I was sorry to disappoint him, but I wasn’t going to make any jump.

But he objected to that. “It said so in the papers,” he said.

“I don’t care,” I answered. “I’m feeling sort of lazy today, and I’m just going to ride down the balloon. It’s my balloon and I guess I can do as I please about it. And, anyway, we’re almost down now.”

And we were, too, and sinking fast. And right there and then that youngster began to argue with me as to whether it was right for me to disappoint the people, and to urge their claims upon me. And it was with a happy heart that I held up my end of it, justifying myself in a thousand different ways, till we shot over a grove of eucalyptus trees and dipped to meet the earth.

“Hold on tight!” I shouted, swinging down from the trapeze by my hands in order to make a landing on my feet.

We skimmed past a barn, missed a mesh of clothesline, frightened the barnyard chickens into a panic, and rose up again clear over a haystack–all this almost quicker than it takes to tell. Then we came down in an orchard, and when my feet had touched the ground I fetched up the balloon by a couple of turns of the trapeze around an apple tree.

I have had my balloon catch fire in mid air, I have hung on the cornice of a ten-story house, I have dropped like a bullet for six hundred feet when a parachute was slow in opening; but never have I felt so weak and faint and sick as when I staggered toward the unscratched boy and gripped him by the arm.

“Tommy Dermott,” I said, when I had got my nerves back somewhat. “Tommy Dermott, I’m going to lay you across my knee and give you the greatest thrashing a boy ever got in the world’s history.”

“No, you don’t,” he answered, squirming around. “You said you wouldn’t if I held on tight.”

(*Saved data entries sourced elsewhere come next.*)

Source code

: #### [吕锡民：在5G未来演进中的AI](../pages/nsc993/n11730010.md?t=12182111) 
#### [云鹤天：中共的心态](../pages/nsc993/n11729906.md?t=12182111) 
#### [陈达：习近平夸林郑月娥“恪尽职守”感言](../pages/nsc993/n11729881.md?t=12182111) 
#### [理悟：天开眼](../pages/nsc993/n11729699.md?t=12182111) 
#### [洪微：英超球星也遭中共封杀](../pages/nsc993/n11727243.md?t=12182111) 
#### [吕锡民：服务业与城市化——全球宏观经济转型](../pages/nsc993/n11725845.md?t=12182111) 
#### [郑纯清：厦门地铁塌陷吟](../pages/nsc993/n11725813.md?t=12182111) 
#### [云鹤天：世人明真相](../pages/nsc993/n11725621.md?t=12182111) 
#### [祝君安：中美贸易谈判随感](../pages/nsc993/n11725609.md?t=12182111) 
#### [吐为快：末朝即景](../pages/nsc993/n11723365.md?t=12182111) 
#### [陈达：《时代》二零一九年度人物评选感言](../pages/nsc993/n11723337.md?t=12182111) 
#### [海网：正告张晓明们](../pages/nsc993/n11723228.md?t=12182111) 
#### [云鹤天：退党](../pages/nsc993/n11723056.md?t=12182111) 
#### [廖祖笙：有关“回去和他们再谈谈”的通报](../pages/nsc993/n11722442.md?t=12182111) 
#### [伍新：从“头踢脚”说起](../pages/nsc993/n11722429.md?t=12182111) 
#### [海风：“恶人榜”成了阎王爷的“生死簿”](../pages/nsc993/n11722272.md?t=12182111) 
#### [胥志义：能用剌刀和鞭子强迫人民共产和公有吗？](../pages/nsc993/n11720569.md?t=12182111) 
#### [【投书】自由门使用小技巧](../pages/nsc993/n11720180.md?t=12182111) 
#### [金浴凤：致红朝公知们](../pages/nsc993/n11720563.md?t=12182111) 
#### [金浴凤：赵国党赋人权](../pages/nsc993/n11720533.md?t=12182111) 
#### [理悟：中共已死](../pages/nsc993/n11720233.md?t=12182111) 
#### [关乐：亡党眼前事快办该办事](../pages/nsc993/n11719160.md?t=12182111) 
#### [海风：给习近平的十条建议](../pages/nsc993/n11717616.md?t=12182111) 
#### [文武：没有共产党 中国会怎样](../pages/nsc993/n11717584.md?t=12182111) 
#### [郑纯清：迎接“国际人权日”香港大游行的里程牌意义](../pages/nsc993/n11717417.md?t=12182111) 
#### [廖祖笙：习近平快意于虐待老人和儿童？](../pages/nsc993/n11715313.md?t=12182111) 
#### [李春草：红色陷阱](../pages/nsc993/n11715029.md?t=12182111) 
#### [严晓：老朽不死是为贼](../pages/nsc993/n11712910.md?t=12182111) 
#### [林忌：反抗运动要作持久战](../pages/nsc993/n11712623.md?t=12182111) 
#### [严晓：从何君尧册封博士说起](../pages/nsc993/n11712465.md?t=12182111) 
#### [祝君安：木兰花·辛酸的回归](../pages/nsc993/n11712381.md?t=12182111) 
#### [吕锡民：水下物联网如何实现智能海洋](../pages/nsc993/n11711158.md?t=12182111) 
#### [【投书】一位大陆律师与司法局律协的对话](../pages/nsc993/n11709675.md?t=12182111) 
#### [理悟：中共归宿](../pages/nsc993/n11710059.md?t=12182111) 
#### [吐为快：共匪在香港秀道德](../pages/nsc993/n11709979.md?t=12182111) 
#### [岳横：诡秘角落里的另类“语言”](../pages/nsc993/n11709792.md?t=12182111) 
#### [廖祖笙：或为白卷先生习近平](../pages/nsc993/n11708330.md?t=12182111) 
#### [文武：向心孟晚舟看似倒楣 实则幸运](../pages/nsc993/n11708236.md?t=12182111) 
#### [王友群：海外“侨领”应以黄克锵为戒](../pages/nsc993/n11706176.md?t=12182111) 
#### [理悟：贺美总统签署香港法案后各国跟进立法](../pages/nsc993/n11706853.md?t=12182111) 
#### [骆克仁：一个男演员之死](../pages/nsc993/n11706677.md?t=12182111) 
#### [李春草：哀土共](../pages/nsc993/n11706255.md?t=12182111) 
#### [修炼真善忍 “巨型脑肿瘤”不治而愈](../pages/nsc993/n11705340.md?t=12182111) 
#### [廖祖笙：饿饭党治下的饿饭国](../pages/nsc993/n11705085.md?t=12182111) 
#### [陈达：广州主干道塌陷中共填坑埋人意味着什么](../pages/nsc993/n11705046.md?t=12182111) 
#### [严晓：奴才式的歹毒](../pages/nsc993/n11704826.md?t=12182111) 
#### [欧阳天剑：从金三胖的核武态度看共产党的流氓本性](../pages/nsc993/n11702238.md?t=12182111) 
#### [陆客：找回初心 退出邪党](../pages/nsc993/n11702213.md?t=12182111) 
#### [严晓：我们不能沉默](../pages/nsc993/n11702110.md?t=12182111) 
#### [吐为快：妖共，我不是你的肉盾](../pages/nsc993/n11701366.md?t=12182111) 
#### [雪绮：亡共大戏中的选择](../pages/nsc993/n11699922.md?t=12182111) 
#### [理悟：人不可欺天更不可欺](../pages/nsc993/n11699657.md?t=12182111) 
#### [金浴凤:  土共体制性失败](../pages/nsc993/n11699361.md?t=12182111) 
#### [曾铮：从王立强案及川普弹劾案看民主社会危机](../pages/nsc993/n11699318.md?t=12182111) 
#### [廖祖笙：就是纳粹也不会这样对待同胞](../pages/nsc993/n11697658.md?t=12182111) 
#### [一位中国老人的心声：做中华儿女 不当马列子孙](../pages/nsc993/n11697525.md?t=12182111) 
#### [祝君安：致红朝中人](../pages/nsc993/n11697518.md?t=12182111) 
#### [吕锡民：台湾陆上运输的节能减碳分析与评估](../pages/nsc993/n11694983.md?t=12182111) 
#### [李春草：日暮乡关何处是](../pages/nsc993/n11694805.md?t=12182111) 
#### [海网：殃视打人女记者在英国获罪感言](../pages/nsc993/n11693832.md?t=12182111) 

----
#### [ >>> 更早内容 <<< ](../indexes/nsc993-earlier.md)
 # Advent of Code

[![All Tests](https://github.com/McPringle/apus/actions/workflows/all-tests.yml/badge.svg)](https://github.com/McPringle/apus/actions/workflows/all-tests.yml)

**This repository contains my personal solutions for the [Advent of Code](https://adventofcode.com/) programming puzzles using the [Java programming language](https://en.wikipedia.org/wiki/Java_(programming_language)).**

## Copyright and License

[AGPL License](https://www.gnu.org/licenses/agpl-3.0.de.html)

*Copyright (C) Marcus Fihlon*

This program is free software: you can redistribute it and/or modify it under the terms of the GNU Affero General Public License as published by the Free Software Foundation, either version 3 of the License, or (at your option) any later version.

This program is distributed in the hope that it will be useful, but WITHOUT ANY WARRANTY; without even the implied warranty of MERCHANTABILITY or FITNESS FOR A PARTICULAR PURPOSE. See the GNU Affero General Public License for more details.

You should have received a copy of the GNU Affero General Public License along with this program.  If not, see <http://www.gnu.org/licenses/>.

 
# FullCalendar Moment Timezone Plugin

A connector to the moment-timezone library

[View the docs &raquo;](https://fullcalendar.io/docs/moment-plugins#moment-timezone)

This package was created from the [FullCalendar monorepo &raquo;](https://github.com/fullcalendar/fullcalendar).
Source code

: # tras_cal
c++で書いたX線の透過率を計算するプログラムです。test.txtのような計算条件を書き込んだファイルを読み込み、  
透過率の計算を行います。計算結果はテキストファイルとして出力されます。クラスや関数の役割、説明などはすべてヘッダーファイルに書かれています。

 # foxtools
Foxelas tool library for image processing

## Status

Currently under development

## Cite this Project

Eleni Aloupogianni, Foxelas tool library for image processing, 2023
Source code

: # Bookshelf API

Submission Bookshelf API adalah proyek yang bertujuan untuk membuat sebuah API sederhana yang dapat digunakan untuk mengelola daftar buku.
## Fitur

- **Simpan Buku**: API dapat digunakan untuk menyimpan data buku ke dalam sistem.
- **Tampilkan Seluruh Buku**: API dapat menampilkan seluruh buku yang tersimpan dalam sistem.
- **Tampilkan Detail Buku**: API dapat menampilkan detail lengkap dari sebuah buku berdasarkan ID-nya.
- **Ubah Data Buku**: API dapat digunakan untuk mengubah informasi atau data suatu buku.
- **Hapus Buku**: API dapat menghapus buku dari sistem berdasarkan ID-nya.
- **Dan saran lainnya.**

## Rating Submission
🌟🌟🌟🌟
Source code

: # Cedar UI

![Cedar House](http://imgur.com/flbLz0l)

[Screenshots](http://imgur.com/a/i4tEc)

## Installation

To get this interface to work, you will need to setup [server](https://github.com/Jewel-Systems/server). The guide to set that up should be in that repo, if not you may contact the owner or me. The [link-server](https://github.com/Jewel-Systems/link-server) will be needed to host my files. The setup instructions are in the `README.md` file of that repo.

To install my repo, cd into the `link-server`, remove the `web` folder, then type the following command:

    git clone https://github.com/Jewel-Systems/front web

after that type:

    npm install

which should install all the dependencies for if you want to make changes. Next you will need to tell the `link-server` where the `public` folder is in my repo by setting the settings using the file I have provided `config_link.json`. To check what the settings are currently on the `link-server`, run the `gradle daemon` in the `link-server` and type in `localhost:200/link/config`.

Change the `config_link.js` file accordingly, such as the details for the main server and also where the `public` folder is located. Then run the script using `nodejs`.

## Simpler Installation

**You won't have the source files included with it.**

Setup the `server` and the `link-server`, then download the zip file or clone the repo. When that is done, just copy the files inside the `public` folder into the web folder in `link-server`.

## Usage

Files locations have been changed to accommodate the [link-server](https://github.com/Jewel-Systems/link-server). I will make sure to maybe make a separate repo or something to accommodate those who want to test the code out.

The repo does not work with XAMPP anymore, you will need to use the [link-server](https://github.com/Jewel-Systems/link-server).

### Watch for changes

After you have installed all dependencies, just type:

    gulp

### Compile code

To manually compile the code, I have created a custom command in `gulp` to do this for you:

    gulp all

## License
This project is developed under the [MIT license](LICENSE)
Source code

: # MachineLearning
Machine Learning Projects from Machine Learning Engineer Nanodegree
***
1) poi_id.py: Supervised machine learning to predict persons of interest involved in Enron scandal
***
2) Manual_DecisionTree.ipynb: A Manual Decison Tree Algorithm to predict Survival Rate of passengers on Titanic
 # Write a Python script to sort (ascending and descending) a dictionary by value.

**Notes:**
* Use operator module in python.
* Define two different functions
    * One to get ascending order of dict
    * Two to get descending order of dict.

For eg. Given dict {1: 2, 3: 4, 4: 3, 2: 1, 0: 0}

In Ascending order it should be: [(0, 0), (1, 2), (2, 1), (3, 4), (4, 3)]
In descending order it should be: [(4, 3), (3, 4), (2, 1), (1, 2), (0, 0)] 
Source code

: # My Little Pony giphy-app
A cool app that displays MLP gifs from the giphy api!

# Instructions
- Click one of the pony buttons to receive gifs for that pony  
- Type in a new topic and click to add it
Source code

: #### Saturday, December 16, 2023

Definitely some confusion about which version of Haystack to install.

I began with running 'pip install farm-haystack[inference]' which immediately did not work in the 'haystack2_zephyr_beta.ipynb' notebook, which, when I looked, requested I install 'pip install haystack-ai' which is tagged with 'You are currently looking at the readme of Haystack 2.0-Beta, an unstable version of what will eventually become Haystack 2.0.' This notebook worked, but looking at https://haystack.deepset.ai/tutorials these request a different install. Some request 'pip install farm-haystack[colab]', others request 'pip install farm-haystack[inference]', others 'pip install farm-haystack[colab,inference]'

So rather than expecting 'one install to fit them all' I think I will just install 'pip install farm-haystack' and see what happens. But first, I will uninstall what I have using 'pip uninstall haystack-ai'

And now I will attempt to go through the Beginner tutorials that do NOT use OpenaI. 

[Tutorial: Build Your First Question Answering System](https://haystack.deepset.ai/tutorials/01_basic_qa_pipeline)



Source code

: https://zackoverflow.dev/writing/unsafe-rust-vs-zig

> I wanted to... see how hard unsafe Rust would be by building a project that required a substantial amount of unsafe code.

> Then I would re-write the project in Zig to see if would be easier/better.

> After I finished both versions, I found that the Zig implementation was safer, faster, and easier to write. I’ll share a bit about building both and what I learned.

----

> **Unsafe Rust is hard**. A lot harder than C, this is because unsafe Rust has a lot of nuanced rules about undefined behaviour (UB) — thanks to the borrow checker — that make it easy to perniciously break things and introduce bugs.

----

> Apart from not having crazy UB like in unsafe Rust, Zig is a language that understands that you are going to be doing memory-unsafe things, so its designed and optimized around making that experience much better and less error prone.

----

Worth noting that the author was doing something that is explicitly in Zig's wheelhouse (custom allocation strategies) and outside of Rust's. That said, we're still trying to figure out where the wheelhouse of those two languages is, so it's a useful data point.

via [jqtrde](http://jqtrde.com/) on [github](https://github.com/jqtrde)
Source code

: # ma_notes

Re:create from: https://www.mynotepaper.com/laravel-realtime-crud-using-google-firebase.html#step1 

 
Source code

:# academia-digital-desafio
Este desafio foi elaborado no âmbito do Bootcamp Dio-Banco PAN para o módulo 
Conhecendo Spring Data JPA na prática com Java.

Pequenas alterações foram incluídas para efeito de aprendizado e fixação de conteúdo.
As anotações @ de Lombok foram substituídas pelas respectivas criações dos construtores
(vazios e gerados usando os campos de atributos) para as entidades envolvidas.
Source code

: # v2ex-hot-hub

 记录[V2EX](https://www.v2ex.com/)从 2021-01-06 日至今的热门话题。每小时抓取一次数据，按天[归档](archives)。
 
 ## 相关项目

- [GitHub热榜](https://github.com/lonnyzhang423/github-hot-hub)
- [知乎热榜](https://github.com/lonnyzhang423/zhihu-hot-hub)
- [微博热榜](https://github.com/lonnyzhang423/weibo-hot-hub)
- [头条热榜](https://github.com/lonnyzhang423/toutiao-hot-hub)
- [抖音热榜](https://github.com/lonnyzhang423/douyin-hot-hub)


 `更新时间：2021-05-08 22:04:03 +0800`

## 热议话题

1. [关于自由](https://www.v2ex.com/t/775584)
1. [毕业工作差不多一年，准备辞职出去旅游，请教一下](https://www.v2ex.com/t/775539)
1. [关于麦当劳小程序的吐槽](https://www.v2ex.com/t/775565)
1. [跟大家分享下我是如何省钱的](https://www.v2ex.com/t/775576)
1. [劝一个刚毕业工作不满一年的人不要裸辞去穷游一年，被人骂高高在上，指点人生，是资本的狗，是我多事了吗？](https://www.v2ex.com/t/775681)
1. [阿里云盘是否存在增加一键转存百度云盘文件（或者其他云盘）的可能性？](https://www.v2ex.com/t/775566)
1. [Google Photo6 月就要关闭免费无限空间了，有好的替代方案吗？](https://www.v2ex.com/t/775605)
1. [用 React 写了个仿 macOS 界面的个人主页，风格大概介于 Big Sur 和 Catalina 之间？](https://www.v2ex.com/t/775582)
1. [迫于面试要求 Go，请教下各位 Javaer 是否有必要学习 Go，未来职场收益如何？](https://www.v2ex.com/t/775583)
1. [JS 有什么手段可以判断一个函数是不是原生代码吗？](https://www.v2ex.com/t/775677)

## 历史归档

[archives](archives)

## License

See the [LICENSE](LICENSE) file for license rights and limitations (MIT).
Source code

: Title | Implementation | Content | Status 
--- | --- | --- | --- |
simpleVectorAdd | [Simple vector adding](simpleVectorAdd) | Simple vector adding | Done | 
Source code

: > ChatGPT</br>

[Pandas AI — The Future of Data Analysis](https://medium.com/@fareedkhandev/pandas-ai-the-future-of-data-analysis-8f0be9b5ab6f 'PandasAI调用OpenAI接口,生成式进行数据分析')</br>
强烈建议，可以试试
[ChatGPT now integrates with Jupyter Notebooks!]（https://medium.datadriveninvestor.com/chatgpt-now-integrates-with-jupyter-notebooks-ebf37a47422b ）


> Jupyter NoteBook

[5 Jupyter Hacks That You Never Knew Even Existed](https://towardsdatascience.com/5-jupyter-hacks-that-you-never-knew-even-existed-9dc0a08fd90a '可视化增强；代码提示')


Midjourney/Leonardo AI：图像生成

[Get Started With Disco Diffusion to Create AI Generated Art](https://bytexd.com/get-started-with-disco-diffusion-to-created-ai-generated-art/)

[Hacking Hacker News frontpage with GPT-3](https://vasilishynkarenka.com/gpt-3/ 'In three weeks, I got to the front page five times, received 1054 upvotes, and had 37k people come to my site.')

“That’s all right,” I said, “but I’m going to, just the same. The fellows who go up in balloons are bad, unprincipled men, and I’m going to give you a lesson right now to make you stay away from them, and from balloons, too.”

And then I gave it to him, and if it wasn’t the greatest thrashing in the world, it was the greatest he ever got.

But it took all the grit out of me, left me nerve-broken, that experience. I canceled the engagement with the street railway company, and later on went in for gas. Gas is much the safer, anyway.